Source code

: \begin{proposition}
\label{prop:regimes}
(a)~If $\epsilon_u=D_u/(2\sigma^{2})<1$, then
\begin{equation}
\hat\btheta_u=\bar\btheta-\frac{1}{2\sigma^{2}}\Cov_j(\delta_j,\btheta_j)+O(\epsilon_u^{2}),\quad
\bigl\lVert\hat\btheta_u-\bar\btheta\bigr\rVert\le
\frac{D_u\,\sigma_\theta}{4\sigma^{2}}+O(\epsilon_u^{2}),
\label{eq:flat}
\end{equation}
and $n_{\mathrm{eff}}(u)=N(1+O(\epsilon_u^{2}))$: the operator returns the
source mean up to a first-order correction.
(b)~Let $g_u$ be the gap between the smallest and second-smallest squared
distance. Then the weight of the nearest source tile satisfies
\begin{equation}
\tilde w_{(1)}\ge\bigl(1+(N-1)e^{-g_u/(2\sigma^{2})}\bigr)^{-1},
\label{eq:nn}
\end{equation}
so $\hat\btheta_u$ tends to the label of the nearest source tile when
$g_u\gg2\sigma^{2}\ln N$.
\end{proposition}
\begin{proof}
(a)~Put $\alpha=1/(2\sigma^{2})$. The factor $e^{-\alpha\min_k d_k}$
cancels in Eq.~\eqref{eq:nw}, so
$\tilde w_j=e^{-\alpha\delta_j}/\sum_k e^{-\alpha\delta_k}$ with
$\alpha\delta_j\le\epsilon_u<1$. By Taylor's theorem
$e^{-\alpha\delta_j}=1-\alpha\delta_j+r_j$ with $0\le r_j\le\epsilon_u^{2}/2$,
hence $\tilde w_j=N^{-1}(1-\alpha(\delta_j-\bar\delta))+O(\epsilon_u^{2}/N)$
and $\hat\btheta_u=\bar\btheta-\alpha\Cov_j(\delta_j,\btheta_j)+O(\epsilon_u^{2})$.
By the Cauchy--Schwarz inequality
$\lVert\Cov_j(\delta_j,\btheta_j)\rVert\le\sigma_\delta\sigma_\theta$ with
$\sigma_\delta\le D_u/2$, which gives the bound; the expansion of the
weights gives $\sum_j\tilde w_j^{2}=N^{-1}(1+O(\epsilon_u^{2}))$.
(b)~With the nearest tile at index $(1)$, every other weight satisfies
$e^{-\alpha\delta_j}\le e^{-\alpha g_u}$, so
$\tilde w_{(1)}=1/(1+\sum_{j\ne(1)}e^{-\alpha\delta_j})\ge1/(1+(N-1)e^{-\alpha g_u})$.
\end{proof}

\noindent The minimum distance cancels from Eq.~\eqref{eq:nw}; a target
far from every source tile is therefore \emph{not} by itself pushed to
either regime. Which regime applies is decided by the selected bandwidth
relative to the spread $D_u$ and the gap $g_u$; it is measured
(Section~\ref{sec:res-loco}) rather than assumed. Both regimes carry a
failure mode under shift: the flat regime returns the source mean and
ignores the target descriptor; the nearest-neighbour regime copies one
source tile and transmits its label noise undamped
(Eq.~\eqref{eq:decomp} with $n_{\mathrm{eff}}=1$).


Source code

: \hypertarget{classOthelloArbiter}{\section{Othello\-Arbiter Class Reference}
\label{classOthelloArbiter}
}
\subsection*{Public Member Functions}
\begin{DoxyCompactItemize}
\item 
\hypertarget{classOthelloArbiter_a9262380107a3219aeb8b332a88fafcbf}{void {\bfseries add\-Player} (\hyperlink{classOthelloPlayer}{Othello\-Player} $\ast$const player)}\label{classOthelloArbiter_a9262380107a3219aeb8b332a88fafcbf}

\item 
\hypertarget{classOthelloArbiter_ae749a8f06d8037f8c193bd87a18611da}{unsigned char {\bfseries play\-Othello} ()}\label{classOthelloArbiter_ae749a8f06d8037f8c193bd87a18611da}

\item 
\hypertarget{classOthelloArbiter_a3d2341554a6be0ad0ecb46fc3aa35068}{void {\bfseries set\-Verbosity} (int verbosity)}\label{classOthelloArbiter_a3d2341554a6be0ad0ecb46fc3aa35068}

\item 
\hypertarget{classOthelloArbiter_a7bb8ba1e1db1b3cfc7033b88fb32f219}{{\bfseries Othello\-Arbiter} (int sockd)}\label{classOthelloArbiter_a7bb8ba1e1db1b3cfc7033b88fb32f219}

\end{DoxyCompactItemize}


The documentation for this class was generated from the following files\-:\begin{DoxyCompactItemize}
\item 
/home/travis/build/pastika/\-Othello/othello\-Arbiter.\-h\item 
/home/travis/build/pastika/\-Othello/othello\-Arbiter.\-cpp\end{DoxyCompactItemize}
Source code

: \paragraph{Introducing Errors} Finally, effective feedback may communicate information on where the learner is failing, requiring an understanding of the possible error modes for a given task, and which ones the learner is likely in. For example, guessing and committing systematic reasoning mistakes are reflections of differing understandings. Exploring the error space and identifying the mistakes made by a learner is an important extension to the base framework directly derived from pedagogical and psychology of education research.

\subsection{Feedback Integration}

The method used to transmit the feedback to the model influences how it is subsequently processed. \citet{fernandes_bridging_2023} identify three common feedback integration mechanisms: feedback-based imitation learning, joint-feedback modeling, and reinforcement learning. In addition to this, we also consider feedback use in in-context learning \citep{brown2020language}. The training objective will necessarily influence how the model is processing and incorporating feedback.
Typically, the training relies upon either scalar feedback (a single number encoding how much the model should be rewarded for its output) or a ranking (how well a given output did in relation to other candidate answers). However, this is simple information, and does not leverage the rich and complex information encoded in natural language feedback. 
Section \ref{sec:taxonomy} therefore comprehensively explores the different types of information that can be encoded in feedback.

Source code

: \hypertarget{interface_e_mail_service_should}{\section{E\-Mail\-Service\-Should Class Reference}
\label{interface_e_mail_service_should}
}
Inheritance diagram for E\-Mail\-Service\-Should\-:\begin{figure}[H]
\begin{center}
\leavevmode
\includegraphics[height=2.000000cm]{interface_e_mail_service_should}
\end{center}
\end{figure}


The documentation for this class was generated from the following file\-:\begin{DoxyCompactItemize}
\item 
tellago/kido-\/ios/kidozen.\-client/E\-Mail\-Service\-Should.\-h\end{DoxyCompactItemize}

·····

■ What you will do: Wherever the string "proposition" appears in a line of the records above, copy that line.

■ Answer below:
: \begin{proposition}
\end{proposition}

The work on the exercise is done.